[Work required] Exact transcription of the following records is needed, with every picture dropped.

[Material for this exercise]
- - - -

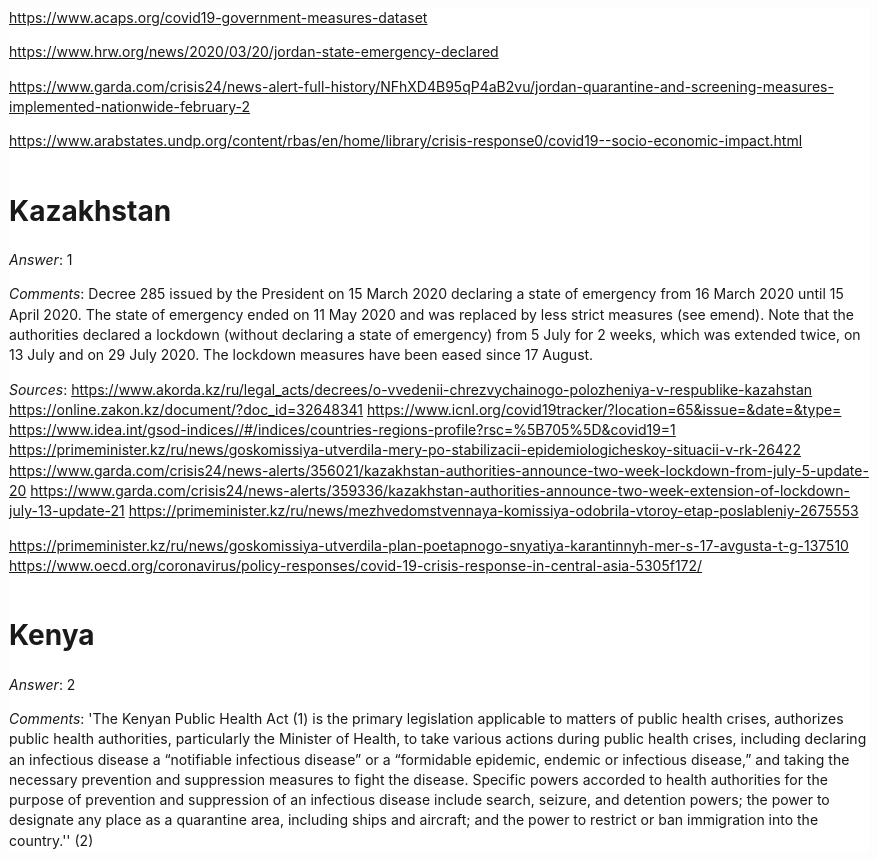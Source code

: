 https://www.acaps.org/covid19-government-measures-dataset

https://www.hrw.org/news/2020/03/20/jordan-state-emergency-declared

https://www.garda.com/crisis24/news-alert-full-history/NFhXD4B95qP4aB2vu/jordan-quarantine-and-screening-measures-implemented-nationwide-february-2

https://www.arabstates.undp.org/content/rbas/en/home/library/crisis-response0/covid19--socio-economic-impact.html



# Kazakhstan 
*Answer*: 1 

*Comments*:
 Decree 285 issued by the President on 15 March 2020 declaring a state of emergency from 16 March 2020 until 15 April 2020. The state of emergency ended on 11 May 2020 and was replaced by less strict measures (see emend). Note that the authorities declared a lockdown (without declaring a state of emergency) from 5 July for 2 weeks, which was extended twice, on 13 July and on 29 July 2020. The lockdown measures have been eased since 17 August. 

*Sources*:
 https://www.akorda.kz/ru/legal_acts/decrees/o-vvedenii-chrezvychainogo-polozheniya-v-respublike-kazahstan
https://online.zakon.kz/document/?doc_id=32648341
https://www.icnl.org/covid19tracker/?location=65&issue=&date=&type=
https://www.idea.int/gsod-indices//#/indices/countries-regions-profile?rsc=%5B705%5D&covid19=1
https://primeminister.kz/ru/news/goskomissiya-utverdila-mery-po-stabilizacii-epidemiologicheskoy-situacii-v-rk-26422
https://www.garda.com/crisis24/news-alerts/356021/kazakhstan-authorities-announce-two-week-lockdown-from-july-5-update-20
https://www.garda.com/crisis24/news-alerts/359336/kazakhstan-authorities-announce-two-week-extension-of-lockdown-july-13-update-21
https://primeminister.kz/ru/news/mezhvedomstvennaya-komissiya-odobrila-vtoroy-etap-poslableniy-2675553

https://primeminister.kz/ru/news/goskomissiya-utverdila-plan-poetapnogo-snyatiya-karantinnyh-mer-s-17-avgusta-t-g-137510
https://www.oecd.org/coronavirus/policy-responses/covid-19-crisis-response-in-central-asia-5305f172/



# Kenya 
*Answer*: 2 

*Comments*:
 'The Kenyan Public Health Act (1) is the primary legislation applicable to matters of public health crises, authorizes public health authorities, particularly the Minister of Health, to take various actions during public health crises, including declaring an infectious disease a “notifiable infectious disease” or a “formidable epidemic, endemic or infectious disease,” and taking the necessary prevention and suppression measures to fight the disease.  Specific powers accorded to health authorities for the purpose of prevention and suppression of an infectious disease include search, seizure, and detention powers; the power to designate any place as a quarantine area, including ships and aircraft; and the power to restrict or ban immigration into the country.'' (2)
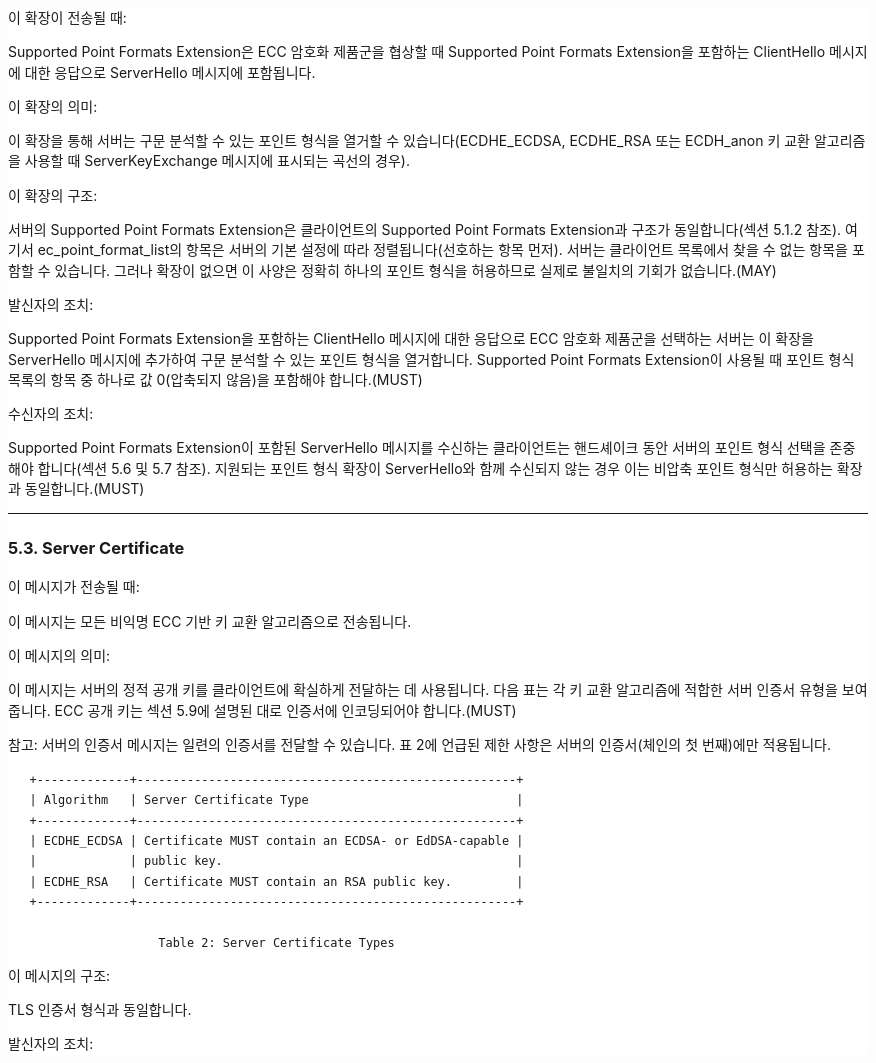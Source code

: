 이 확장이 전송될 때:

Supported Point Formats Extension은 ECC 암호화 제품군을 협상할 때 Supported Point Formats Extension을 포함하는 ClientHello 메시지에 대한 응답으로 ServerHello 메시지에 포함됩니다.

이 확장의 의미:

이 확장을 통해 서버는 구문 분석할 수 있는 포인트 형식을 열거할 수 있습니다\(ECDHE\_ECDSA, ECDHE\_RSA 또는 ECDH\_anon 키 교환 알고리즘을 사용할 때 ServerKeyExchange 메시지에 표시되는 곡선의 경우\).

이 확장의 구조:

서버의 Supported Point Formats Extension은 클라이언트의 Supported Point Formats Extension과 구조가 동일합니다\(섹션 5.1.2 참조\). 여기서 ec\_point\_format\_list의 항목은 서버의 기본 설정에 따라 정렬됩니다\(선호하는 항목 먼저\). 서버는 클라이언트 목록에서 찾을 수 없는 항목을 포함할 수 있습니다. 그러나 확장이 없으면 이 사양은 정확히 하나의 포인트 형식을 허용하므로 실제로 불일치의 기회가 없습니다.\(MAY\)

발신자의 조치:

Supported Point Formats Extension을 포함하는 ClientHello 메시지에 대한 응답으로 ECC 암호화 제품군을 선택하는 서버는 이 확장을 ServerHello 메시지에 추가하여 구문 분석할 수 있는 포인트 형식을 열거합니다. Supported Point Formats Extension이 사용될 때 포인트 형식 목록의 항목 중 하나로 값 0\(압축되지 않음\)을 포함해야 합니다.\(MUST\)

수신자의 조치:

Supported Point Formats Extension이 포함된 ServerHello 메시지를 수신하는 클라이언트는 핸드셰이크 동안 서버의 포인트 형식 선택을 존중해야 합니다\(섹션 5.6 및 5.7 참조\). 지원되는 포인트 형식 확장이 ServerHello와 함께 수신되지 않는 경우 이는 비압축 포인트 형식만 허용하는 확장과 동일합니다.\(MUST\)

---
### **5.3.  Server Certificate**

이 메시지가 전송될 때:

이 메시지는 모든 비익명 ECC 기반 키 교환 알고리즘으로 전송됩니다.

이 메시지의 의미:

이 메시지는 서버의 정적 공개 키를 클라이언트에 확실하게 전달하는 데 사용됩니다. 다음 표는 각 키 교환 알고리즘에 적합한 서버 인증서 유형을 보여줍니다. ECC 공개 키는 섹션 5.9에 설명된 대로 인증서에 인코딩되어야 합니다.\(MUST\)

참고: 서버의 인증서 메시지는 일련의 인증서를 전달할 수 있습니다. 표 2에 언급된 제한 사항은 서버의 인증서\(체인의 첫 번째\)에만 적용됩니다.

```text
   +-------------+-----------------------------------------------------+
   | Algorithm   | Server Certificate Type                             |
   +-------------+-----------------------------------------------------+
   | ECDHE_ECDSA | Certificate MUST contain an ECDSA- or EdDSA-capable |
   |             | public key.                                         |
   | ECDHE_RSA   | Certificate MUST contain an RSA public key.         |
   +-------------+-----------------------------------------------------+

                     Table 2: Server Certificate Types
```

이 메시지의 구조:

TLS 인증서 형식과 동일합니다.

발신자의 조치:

- - - -

[Result]
Source code

: https://www.acaps.org/covid19-government-measures-dataset

https://www.hrw.org/news/2020/03/20/jordan-state-emergency-declared

https://www.garda.com/crisis24/news-alert-full-history/NFhXD4B95qP4aB2vu/jordan-quarantine-and-screening-measures-implemented-nationwide-february-2

https://www.arabstates.undp.org/content/rbas/en/home/library/crisis-response0/covid19--socio-economic-impact.html



# Kazakhstan 
*Answer*: 1 

*Comments*:
 Decree 285 issued by the President on 15 March 2020 declaring a state of emergency from 16 March 2020 until 15 April 2020. The state of emergency ended on 11 May 2020 and was replaced by less strict measures (see emend). Note that the authorities declared a lockdown (without declaring a state of emergency) from 5 July for 2 weeks, which was extended twice, on 13 July and on 29 July 2020. The lockdown measures have been eased since 17 August. 

*Sources*:
 https://www.akorda.kz/ru/legal_acts/decrees/o-vvedenii-chrezvychainogo-polozheniya-v-respublike-kazahstan
https://online.zakon.kz/document/?doc_id=32648341
https://www.icnl.org/covid19tracker/?location=65&issue=&date=&type=
https://www.idea.int/gsod-indices//#/indices/countries-regions-profile?rsc=%5B705%5D&covid19=1
https://primeminister.kz/ru/news/goskomissiya-utverdila-mery-po-stabilizacii-epidemiologicheskoy-situacii-v-rk-26422
https://www.garda.com/crisis24/news-alerts/356021/kazakhstan-authorities-announce-two-week-lockdown-from-july-5-update-20
https://www.garda.com/crisis24/news-alerts/359336/kazakhstan-authorities-announce-two-week-extension-of-lockdown-july-13-update-21
https://primeminister.kz/ru/news/mezhvedomstvennaya-komissiya-odobrila-vtoroy-etap-poslableniy-2675553

https://primeminister.kz/ru/news/goskomissiya-utverdila-plan-poetapnogo-snyatiya-karantinnyh-mer-s-17-avgusta-t-g-137510
https://www.oecd.org/coronavirus/policy-responses/covid-19-crisis-response-in-central-asia-5305f172/



# Kenya 
*Answer*: 2 

*Comments*:
 'The Kenyan Public Health Act (1) is the primary legislation applicable to matters of public health crises, authorizes public health authorities, particularly the Minister of Health, to take various actions during public health crises, including declaring an infectious disease a “notifiable infectious disease” or a “formidable epidemic, endemic or infectious disease,” and taking the necessary prevention and suppression measures to fight the disease.  Specific powers accorded to health authorities for the purpose of prevention and suppression of an infectious disease include search, seizure, and detention powers; the power to designate any place as a quarantine area, including ships and aircraft; and the power to restrict or ban immigration into the country.'' (2)
Source code

: 이 확장이 전송될 때:

Supported Point Formats Extension은 ECC 암호화 제품군을 협상할 때 Supported Point Formats Extension을 포함하는 ClientHello 메시지에 대한 응답으로 ServerHello 메시지에 포함됩니다.

이 확장의 의미:

이 확장을 통해 서버는 구문 분석할 수 있는 포인트 형식을 열거할 수 있습니다\(ECDHE\_ECDSA, ECDHE\_RSA 또는 ECDH\_anon 키 교환 알고리즘을 사용할 때 ServerKeyExchange 메시지에 표시되는 곡선의 경우\).

이 확장의 구조:

서버의 Supported Point Formats Extension은 클라이언트의 Supported Point Formats Extension과 구조가 동일합니다\(섹션 5.1.2 참조\). 여기서 ec\_point\_format\_list의 항목은 서버의 기본 설정에 따라 정렬됩니다\(선호하는 항목 먼저\). 서버는 클라이언트 목록에서 찾을 수 없는 항목을 포함할 수 있습니다. 그러나 확장이 없으면 이 사양은 정확히 하나의 포인트 형식을 허용하므로 실제로 불일치의 기회가 없습니다.\(MAY\)

발신자의 조치:

Supported Point Formats Extension을 포함하는 ClientHello 메시지에 대한 응답으로 ECC 암호화 제품군을 선택하는 서버는 이 확장을 ServerHello 메시지에 추가하여 구문 분석할 수 있는 포인트 형식을 열거합니다. Supported Point Formats Extension이 사용될 때 포인트 형식 목록의 항목 중 하나로 값 0\(압축되지 않음\)을 포함해야 합니다.\(MUST\)

수신자의 조치:

Supported Point Formats Extension이 포함된 ServerHello 메시지를 수신하는 클라이언트는 핸드셰이크 동안 서버의 포인트 형식 선택을 존중해야 합니다\(섹션 5.6 및 5.7 참조\). 지원되는 포인트 형식 확장이 ServerHello와 함께 수신되지 않는 경우 이는 비압축 포인트 형식만 허용하는 확장과 동일합니다.\(MUST\)

---
### **5.3.  Server Certificate**

이 메시지가 전송될 때:

이 메시지는 모든 비익명 ECC 기반 키 교환 알고리즘으로 전송됩니다.

이 메시지의 의미:

이 메시지는 서버의 정적 공개 키를 클라이언트에 확실하게 전달하는 데 사용됩니다. 다음 표는 각 키 교환 알고리즘에 적합한 서버 인증서 유형을 보여줍니다. ECC 공개 키는 섹션 5.9에 설명된 대로 인증서에 인코딩되어야 합니다.\(MUST\)

참고: 서버의 인증서 메시지는 일련의 인증서를 전달할 수 있습니다. 표 2에 언급된 제한 사항은 서버의 인증서\(체인의 첫 번째\)에만 적용됩니다.

```text
   +-------------+-----------------------------------------------------+
   | Algorithm   | Server Certificate Type                             |
   +-------------+-----------------------------------------------------+
   | ECDHE_ECDSA | Certificate MUST contain an ECDSA- or EdDSA-capable |
   |             | public key.                                         |
   | ECDHE_RSA   | Certificate MUST contain an RSA public key.         |
   +-------------+-----------------------------------------------------+

                     Table 2: Server Certificate Types
```

이 메시지의 구조:

TLS 인증서 형식과 동일합니다.

발신자의 조치:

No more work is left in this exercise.